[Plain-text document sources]

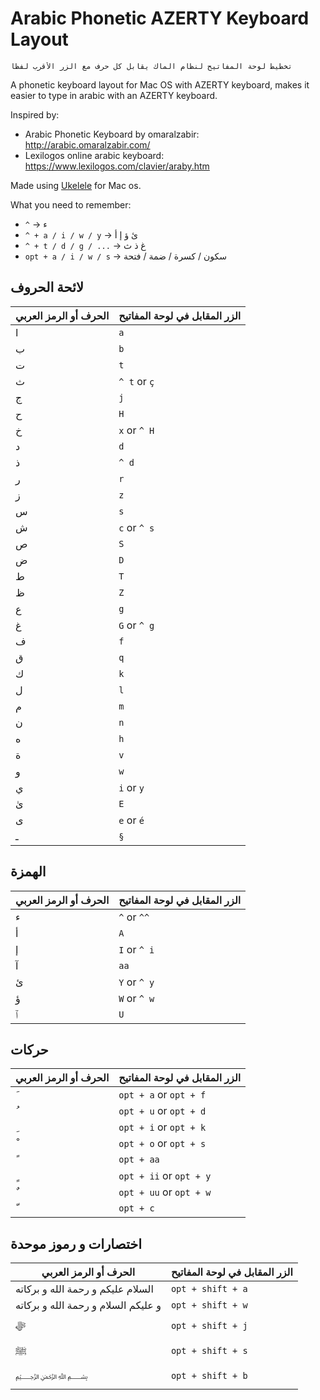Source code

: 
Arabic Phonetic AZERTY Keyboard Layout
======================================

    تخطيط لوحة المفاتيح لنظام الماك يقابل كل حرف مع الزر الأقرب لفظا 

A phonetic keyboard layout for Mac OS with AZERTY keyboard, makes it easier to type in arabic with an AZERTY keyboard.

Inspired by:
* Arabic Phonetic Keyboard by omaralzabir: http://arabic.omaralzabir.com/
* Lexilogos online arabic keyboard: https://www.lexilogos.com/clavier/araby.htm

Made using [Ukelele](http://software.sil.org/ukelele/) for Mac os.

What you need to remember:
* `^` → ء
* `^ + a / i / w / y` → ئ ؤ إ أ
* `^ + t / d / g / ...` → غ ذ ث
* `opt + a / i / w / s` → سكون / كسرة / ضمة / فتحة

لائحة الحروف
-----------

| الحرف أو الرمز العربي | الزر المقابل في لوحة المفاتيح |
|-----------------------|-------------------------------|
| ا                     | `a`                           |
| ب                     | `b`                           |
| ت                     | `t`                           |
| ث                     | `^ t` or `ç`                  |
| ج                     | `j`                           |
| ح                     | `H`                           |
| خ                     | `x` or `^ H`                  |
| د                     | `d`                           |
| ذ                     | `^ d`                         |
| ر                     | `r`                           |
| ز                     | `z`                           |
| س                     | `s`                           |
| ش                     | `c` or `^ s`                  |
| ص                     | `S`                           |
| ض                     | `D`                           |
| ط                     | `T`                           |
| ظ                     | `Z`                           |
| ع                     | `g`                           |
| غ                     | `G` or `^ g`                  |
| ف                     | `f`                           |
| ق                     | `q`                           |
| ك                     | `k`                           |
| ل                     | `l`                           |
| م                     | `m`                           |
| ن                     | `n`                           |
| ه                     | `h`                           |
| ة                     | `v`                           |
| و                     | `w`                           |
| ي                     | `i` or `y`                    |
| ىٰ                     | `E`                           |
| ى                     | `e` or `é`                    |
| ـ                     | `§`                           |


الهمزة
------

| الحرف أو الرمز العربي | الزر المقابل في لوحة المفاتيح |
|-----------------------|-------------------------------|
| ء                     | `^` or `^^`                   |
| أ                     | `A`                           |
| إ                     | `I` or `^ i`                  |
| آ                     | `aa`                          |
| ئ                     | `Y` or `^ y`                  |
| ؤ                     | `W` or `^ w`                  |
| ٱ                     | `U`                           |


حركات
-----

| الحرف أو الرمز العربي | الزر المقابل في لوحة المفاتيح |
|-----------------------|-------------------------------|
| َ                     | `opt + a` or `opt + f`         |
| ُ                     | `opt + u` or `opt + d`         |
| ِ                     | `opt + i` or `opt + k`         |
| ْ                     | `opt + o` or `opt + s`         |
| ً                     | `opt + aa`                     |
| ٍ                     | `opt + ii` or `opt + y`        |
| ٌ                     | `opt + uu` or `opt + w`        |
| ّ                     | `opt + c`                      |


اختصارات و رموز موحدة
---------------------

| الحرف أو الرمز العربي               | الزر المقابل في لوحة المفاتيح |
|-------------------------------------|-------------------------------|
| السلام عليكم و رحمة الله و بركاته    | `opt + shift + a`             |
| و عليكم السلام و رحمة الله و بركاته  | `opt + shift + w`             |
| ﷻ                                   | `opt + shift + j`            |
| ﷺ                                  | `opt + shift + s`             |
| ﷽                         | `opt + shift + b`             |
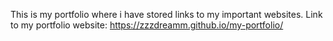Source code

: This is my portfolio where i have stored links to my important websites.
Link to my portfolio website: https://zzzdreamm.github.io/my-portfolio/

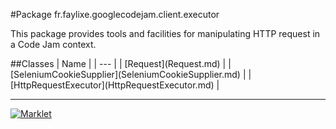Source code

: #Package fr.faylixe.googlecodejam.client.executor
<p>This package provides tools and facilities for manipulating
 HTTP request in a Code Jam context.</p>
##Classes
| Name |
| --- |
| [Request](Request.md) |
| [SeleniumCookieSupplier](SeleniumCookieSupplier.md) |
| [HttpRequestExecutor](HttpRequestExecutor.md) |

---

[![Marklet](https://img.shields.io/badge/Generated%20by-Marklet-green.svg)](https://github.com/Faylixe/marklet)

* Exercise prompt
Number of lines above holding "https"? Give that number alone.

* Solution to this task
3